Thank you to Goodreads, HarperCollins Publishers, and Joyce Carol Oates for the gifted copy of The (Other) You!

The (Other) You is a newly released collection of short stories that explores potential alternative realities. In the book, the characters face life-altering circumstances and are left to ponder how things could have ended differently. An author performs a book reading in her hometown of Yewville and wonders how her life would have been different if she had stayed. Matt/Matthew Smith encounter alternate versions of themselves while waiting to meet a friend for lunch. Readers repeatedly return to The Purple Onion café, where a deadly tragedy once occurred, but the characters, developments, and outcomes of the event are different in each story. The stories in The (Other) You focus inward, on the narrators’ and characters’ internal musings, and offer interesting commentary on the pressures we all face.
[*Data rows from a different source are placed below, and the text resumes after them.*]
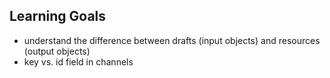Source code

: ## Learning Goals

* understand the difference between drafts (input objects) and resources (output objects)
* key vs. id field in channels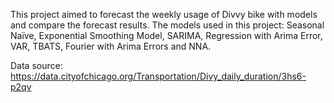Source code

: This project aimed to forecast the weekly usage of Divvy bike with models and compare the forecast results.
The models used in this project: Seasonal Naïve, Exponential Smoothing Model, SARIMA, Regression with Arima Error, VAR, TBATS, Fourier with Arima Errors and NNA.

Data source: https://data.cityofchicago.org/Transportation/Divy_daily_duration/3hs6-p2qv
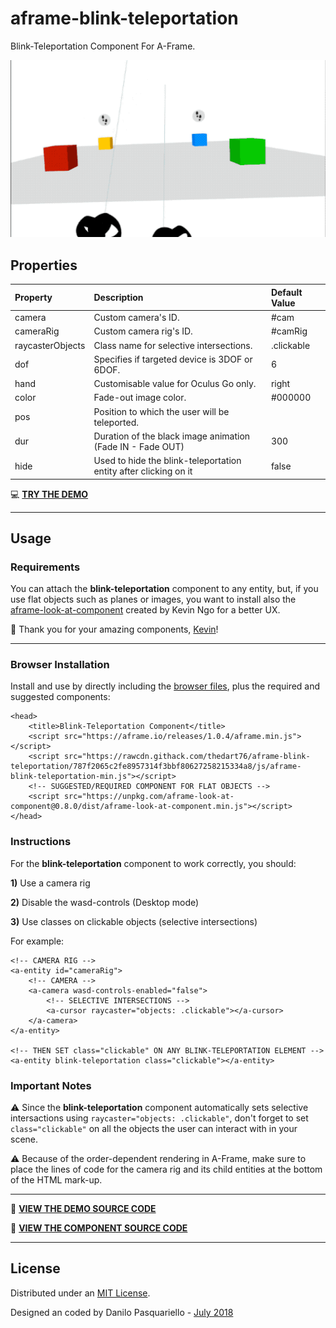 # aframe-blink-teleportation

Blink-Teleportation Component For A-Frame.

![](https://github.com/thedart76/aframe-blink-teleportation/blob/master/aframe-blink-teleportation-v104-512.gif)

## Properties

| Property         | Description                                                      | Default Value |
| :--------------- | :--------------------------------------------------------------- | :------------ |
| camera           | Custom camera's ID.                                              | #cam          |
| cameraRig        | Custom camera rig's ID.                                          | #camRig       |
| raycasterObjects | Class name for selective intersections.                          | .clickable    |
| dof              | Specifies if targeted device is 3DOF or 6DOF.                    | 6             |
| hand             | Customisable value for Oculus Go only.                           | right         |
| color            | Fade-out image color.                                            | #000000       |
| pos              | Position to which the user will be teleported.                   |               |
| dur              | Duration of the black image animation (Fade IN - Fade OUT)       | 300           |
| hide             | Used to hide the blink-teleportation entity after clicking on it | false         |

💻 [**TRY THE DEMO**](https://thedart76.github.io/aframe-blink-teleportation/ "**TRY THE DEMO**")

------------

## Usage

### Requirements

You can attach the **blink-teleportation** component to any entity, but, if you use flat objects such as planes or images, you want to install also the [aframe-look-at-component](https://github.com/ngokevin/kframe/tree/master/components/look-at/ "aframe-look-at-component") created by Kevin Ngo for a better UX.

🙏 Thank you for your amazing components, [Kevin](https://github.com/ngokevin "Kevin")!

------------

### Browser Installation

Install and use by directly including the [browser files](https://github.com/thedart76/aframe-blink-teleportation/tree/master/js "browser files"), plus the required and suggested components:

	<head>
	    <title>Blink-Teleportation Component</title>
	    <script src="https://aframe.io/releases/1.0.4/aframe.min.js"></script>
        <script src="https://rawcdn.githack.com/thedart76/aframe-blink-teleportation/787f2065c2fe8957314f3bbf80627258215334a8/js/aframe-blink-teleportation-min.js"></script>
		<!-- SUGGESTED/REQUIRED COMPONENT FOR FLAT OBJECTS -->
        <script src="https://unpkg.com/aframe-look-at-component@0.8.0/dist/aframe-look-at-component.min.js"></script>
	</head>

### Instructions

For the **blink-teleportation** component to work correctly, you should:

**1)** Use a camera rig

**2)** Disable the wasd-controls (Desktop mode)

**3)** Use classes on clickable objects (selective intersections)

For example:

	<!-- CAMERA RIG -->
	<a-entity id="cameraRig">
	    <!-- CAMERA -->
	    <a-camera wasd-controls-enabled="false">
	        <!-- SELECTIVE INTERSECTIONS -->
	        <a-cursor raycaster="objects: .clickable"></a-cursor>
	    </a-camera>
	</a-entity>

	<!-- THEN SET class="clickable" ON ANY BLINK-TELEPORTATION ELEMENT -->
	<a-entity blink-teleportation class="clickable"></a-entity>

### Important Notes

⚠️ Since the **blink-teleportation** component automatically sets selective intersactions using `raycaster="objects: .clickable"`, don't forget to set `class="clickable"` on all the objects the user can interact with in your scene.

⚠️ Because of the order-dependent rendering in A-Frame, make sure to place the lines of code for the camera rig and its child entities at the bottom of the HTML mark-up.

------------

👀 [**VIEW THE DEMO SOURCE CODE**](https://github.com/thedart76/aframe-blink-teleportation/blob/master/index.html "**VIEW THE DEMO SOURCE CODE**")


👀 [**VIEW THE COMPONENT SOURCE CODE**](https://github.com/thedart76/aframe-blink-teleportation/blob/master/js/aframe-blink-teleportation.js "**VIEW THE COMPONENT SOURCE CODE**")

------------

## License

Distributed under an [MIT License](https://github.com/thedart76/aframe-blink-teleportation/blob/master/LICENSE "MIT License").

Designed an coded by Danilo Pasquariello - [July 2018](https://twitter.com/theDart76/status/1019581230013206529 "July 2018")
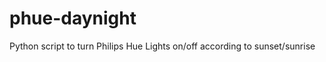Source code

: phue-daynight
=============

Python script to turn Philips Hue Lights on/off according to sunset/sunrise
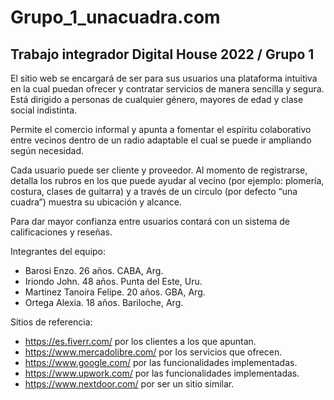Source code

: # Grupo_1_unacuadra.com
## Trabajo integrador Digital House 2022 / Grupo 1

El sitio web se encargará de ser para sus usuarios una plataforma intuitiva en la cual puedan ofrecer y contratar servicios de manera sencilla y segura. Está dirigido a personas de cualquier género, mayores de edad y clase social indistinta.

Permite el comercio informal y apunta a fomentar el espíritu colaborativo entre vecinos dentro de un radio adaptable el cual se puede ir ampliando según necesidad.

Cada usuario puede ser cliente y proveedor. Al momento de registrarse, detalla los rubros en los que puede ayudar al vecino (por ejemplo: plomería, costura, clases de guitarra) y a través de un circulo (por defecto “una cuadra”) muestra su ubicación y alcance. 

Para dar mayor confianza entre usuarios contará con un sistema de calificaciones y reseñas.

Integrantes del equipo:
- Barosi Enzo. 26 años. CABA, Arg.
- Iriondo John. 48 años. Punta del Este, Uru.
- Martinez Tanoira Felipe. 20 años. GBA, Arg.
- Ortega Alexia. 18 años. Bariloche, Arg.

Sitios de referencia:
- https://es.fiverr.com/ por los clientes a los que apuntan.
- https://www.mercadolibre.com/ por los servicios que ofrecen.
- https://www.google.com/ por las funcionalidades implementadas.
- https://www.upwork.com/ por las funcionalidades implementadas.
- https://www.nextdoor.com/ por ser un sitio similar.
The art of the short story is fascinating to me, so I wouldn’t call any collection “bad,” but this was not my favorite. The characters didn’t have any lasting effect on me, and only a couple of stories stand out in my mind as ones that caught my attention or that I particularly enjoyed. Perhaps if I read this collection again and spent more time analyzing the stories, I would come away with a better sense of what Joyce Carol Oates wanted to reveal through these pieces. Of the stories in The (Other) You that I did enjoy, my favorites included “Subaqueous,” “Waiting for Kizer,” and “The Happy Place.” These stories kept me engaged and trying to pick apart the subtext. Though it wasn’t a personal favorite of mine, avid fans of short stories and Joyce Carol Oates are sure to enjoy her new collection published in February 2021.